En un Estado de derecho como el nuestro, se suele decir que las penas son la opción más radical para resolver un conflicto social. No obstante, cuando se revisa la legislación, la abrumadora mayoría de los delitos ofrece la pena de cárcel como única alternativa.
No deja de ser paradójico que haya una misma respuesta para problemas que tienen tantas y diversas causas. Así, por ejemplo, al homicida, al ofensor sexual, al estafador, al político corrupto y al asaltante se les ofrece el mismo tratamiento resocializador: la prisión.
En otras palabras, nuestro derecho solo contempla –en la práctica– una única respuesta a problemas sociales que, a todas luces, tienen orígenes y causas tan distintos como quienes los perpetran.
Ello explica, en buena medida, la situación del hacinamiento carcelario que enfrenta el país, pero, también, el poco éxito de la política criminal que se ha venido impulsando desde hace, aproximadamente, 25 años.
Otra opción. ¿Existe, entonces, alguna otra salida? Lo que se cuestiona aquí tiene que ver no solo con la dignidad de las personas encerradas, sino, además, y, sobre todo, con la eficacia de las medidas usualmente utilizadas para combatir conductas que se estiman injustas y el verdadero impacto que tienen para que nuestra seguridad mejore.

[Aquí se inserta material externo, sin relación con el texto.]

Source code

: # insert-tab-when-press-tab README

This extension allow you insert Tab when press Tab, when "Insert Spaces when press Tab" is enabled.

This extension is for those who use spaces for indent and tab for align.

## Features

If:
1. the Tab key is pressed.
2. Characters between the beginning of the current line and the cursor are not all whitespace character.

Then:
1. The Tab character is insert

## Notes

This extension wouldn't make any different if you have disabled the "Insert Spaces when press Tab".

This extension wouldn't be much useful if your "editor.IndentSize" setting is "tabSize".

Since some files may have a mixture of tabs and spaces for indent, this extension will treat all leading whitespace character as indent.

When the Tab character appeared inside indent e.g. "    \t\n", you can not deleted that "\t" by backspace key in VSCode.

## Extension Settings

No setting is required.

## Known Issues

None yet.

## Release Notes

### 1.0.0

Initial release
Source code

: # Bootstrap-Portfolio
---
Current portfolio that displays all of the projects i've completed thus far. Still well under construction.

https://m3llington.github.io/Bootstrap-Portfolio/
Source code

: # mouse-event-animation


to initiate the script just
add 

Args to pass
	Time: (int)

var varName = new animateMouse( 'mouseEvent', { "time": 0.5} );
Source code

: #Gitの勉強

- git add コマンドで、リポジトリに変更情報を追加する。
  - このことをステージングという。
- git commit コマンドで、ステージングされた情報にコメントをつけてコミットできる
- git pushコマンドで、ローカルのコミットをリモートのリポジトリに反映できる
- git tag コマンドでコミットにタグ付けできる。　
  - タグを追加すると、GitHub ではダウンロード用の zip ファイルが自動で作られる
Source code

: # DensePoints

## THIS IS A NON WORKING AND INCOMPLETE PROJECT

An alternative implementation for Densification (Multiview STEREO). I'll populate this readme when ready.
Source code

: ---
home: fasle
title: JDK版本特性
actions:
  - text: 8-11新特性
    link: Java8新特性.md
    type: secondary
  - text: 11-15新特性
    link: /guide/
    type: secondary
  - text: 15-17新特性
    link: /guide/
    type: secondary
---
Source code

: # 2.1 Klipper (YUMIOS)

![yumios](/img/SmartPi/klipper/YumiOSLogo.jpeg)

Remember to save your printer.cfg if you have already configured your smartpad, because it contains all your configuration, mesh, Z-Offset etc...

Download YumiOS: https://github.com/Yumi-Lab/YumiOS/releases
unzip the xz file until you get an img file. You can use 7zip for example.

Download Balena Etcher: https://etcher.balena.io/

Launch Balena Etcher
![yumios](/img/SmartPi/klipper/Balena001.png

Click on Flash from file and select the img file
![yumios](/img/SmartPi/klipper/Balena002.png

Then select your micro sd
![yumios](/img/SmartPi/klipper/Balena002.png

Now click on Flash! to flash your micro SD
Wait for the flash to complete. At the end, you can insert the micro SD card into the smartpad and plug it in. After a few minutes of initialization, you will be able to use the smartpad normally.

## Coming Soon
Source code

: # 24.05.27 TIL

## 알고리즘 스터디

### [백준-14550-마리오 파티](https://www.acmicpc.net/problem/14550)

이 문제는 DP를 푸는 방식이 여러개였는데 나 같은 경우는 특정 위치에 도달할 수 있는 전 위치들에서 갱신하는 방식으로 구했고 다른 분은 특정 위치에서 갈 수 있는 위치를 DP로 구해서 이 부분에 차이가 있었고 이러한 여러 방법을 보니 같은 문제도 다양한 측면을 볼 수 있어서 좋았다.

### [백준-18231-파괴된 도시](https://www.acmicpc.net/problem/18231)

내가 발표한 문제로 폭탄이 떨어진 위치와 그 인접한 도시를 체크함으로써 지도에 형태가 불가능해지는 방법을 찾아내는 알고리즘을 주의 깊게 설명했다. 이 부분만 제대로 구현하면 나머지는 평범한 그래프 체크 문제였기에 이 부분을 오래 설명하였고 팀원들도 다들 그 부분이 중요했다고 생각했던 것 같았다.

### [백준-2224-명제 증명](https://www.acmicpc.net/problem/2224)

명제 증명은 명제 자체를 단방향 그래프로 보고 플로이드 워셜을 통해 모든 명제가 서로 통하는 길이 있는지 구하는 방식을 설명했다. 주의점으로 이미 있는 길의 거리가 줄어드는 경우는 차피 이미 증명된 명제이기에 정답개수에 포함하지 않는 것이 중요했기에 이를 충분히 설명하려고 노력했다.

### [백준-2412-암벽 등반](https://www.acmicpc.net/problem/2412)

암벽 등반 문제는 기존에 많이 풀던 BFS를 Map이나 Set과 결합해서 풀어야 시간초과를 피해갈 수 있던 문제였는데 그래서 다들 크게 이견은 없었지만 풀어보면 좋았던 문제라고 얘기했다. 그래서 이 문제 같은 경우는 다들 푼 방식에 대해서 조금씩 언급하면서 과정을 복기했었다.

La realidad de nuestro sistema penal, por lo tanto, exige el planteo de medidas que transiten por un rumbo distinto al clamoroso pedido que hacen ciertos sectores por más represión. Pasa por ampliar el catálogo de penas, distintas del encierro, para hacer frente al delito.
Por ello, el Ministerio de Justicia y Paz ha presentado un proyecto de ley que se tramita en la corriente legislativa, bajo el expediente N.° 20.020.

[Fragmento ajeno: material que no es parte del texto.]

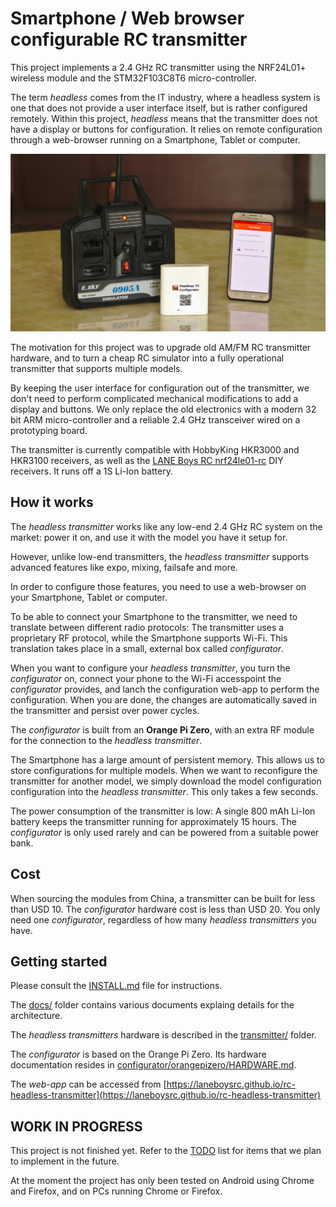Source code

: # Smartphone / Web browser configurable RC transmitter

This project implements a 2.4 GHz RC transmitter using the NRF24L01+ wireless module and the STM32F103C8T6 micro-controller.

The term *headless* comes from the IT industry, where a headless system is one that does not provide a user interface itself, but is rather configured remotely. Within this project, *headless* means that the transmitter does not have a display or buttons for configuration. It relies on remote configuration through a web-browser running on a Smartphone, Tablet or computer.

![transmitter, configurator and web-app](docs/transmitter-configurator-phone.jpg)

The motivation for this project was to upgrade old AM/FM RC transmitter hardware, and to turn a cheap RC simulator into a fully operational transmitter that supports multiple models.

By keeping the user interface for configuration out of the transmitter, we don't need to perform complicated mechanical modifications to add a display and buttons. We only replace the old electronics with a modern 32 bit ARM micro-controller and a reliable 2.4 GHz transceiver wired on a prototyping board.

The transmitter is currently compatible with HobbyKing HKR3000 and HKR3100 receivers, as well as the [LANE Boys RC nrf24le01-rc](https://github.com/laneboysrc/nrf24l01-rc) DIY receivers. It runs off a 1S Li-Ion battery.


## How it works

The *headless transmitter* works like any low-end 2.4 GHz RC system on the market: power it on, and use it with the model you have it setup for.

However, unlike low-end transmitters, the *headless transmitter* supports advanced features like expo, mixing, failsafe and more.

In order to configure those features, you need to use a web-browser on your Smartphone, Tablet or computer.

To be able to connect your Smartphone to the transmitter, we need to translate between different radio protocols: The transmitter uses a proprietary RF protocol, while the Smartphone supports Wi-Fi. This translation takes place in a small, external box called *configurator*.

When you want to configure your *headless transmitter*, you turn the *configurator* on, connect your phone to the Wi-Fi accesspoint the *configurator* provides, and lanch the configuration web-app to perform the configuration. When you are done, the changes are automatically saved in the transmitter and persist over power cycles.

The *configurator* is built from an **Orange Pi Zero**, with an extra RF module for the connection to the *headless transmitter*.

The Smartphone has a large amount of persistent memory. This allows us to store configurations for multiple models. When we want to reconfigure the transmitter for another model, we simply download the model configuration configuration into the *headless transmitter*. This only takes a few seconds.

The power consumption of the transmitter is low: A single 800 mAh Li-Ion battery keeps the transmitter running for approximately 15 hours. The *configurator* is only used rarely and can be powered from a suitable power bank.


## Cost

When sourcing the modules from China, a transmitter can be built for less than USD 10. The *configurator* hardware cost is less than USD 20. You only need one *configurator*, regardless of how many *headless transmitters* you have.


## Getting started

Please consult the [INSTALL.md](INSTALL.md) file for instructions.

The [docs/](docs) folder contains various documents explaing details for the architecture.

The *headless transmitters* hardware is described in the [transmitter/](transmitter/) folder.

The *configurator* is based on the Orange Pi Zero. Its hardware documentation resides in
[configurator/orangepizero/HARDWARE.md](configurator/orangepizero/HARDWARE.md).

The *web-app* can be accessed from [https://laneboysrc.github.io/rc-headless-transmitter](https://laneboysrc.github.io/rc-headless-transmitter)


## WORK IN PROGRESS

This project is not finished yet. Refer to the [TODO](TODO.md) list for items that we plan to implement in the future.

At the moment the project has only been tested on Android using Chrome and Firefox, and on PCs running Chrome or Firefox.

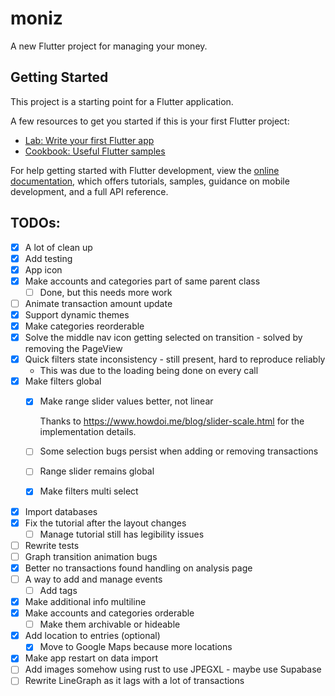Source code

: # moniz

A new Flutter project for managing your money.

## Getting Started

This project is a starting point for a Flutter application.

A few resources to get you started if this is your first Flutter project:

- [Lab: Write your first Flutter app](https://docs.flutter.dev/get-started/codelab)
- [Cookbook: Useful Flutter samples](https://docs.flutter.dev/cookbook)

For help getting started with Flutter development, view the
[online documentation](https://docs.flutter.dev/), which offers tutorials,
samples, guidance on mobile development, and a full API reference.

## TODOs:

- [x] A lot of clean up
- [x] Add testing
- [x] App icon
- [x] Make accounts and categories part of same parent class
  - [ ] Done, but this needs more work
- [ ] Animate transaction amount update
- [x] Support dynamic themes
- [x] Make categories reorderable
- [x] Solve the middle nav icon getting selected on transition - solved by removing the PageView
- [x] Quick filters state inconsistency - still present, hard to reproduce reliably
  - This was due to the loading being done on every call
- [x] Make filters global
  - [x] Make range slider values better, not linear

    Thanks to https://www.howdoi.me/blog/slider-scale.html for the implementation details.
  - [ ] Some selection bugs persist when adding or removing transactions
  - [ ] Range slider remains global
  - [x] Make filters multi select
- [x] Import databases
- [x] Fix the tutorial after the layout changes
  - [ ] Manage tutorial still has legibility issues
- [ ] Rewrite tests
- [ ] Graph transition animation bugs
- [x] Better no transactions found handling on analysis page
- [ ] A way to add and manage events
  - [ ] Add tags
- [x] Make additional info multiline
- [x] Make accounts and categories orderable
  - [ ] Make them archivable or hideable
- [x] Add location to entries (optional)
  - [x] Move to Google Maps because more locations
- [x] Make app restart on data import
- [ ] Add images somehow using rust to use JPEGXL - maybe use Supabase
- [ ] Rewrite LineGraph as it lags with a lot of transactions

El propósito es reformar el artículo 56 bis del Código Penal y regular los criterios bajo los cuales los jueces, al dictar una sentencia, podrían imponer como sanción los servicios de utilidad pública.
Estas penas, que supondrían trabajos comunitarios hasta de 500 horas al año, se utilizarían en caso de delitos no violentos, donde no se haya empleado armas y para personas sin antecedentes.

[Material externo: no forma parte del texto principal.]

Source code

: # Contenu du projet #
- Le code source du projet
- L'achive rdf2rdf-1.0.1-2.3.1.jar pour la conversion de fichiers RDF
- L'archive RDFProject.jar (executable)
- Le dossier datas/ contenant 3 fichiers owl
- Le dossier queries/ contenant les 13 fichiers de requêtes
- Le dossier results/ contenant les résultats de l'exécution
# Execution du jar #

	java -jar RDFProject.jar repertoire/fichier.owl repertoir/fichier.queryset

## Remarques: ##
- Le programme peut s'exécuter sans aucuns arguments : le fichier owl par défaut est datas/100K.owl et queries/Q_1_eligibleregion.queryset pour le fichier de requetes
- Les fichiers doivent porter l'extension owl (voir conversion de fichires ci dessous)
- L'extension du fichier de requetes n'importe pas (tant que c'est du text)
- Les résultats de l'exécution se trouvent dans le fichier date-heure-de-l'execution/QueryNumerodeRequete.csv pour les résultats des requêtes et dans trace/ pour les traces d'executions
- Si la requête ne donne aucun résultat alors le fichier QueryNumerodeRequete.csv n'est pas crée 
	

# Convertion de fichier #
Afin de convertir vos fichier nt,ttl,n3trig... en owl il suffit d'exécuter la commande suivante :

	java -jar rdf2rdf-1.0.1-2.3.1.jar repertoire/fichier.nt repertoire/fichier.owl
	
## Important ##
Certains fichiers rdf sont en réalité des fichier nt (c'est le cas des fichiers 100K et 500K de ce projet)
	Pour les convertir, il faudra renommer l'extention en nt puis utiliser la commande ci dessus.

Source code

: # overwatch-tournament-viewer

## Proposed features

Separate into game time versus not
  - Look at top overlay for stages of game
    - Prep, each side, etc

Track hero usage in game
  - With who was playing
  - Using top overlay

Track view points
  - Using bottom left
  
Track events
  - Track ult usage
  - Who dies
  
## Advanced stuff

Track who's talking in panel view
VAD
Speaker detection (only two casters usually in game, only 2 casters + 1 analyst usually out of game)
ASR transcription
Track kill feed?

Se excluyen las faltas más graves como el crimen organizado, los delitos sexuales o el feminicidio. Al tiempo, se fija un riguroso proceso de control sobre el cumplimiento de la sanción a cargo de la Dirección General de Adaptación Social y los jueces de ejecución de la pena.
La propuesta podría parecer innovadora (quizás demasiado, esgrimirán algunas voces ancladas en el modelo tradicional de combatir el crimen con encarcelamiento); sin embargo, no es así.
De hecho, hace ya cuatro décadas, en la resolución N.° 10 del nueve de marzo de 1976, el Comité de Ministros del Consejo de Europa recomendó a los Estados miembros “revisar su legislación con vista a suprimir los obstáculos legales para la aplicación de las medidas sustitutivas de las penas privativas de libertad”.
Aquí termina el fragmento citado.